__Entries shown__:
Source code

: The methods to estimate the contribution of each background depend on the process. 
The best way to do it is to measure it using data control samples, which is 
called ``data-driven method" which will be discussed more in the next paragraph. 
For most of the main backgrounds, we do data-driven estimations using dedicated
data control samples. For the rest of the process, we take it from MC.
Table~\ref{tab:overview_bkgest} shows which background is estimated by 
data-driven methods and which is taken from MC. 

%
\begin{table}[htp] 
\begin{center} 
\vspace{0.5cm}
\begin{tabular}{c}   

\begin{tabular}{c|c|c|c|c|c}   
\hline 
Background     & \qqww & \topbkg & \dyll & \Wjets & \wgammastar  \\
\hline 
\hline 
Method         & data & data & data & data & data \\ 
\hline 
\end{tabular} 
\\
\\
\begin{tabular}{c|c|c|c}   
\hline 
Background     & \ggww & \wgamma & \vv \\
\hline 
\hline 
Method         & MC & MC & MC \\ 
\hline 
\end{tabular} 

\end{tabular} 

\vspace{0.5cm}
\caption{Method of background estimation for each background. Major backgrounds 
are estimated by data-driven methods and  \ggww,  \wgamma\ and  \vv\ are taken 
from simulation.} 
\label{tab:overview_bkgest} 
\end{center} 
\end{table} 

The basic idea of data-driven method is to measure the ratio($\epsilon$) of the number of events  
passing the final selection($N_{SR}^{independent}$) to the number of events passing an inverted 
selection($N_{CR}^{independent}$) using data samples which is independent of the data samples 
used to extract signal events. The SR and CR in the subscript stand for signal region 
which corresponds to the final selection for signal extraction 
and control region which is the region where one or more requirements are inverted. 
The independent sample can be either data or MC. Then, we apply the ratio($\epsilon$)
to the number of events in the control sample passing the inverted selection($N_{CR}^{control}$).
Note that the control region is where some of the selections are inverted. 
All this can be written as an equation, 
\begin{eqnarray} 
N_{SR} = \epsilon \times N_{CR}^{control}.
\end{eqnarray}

__Your task__:
Would you return each line of the material above, unchanged, from the first one through the line where "the next paragraph." appears?

__Your solution__:
Source code

: The methods to estimate the contribution of each background depend on the process. 
The best way to do it is to measure it using data control samples, which is 
called ``data-driven method" which will be discussed more in the next paragraph. 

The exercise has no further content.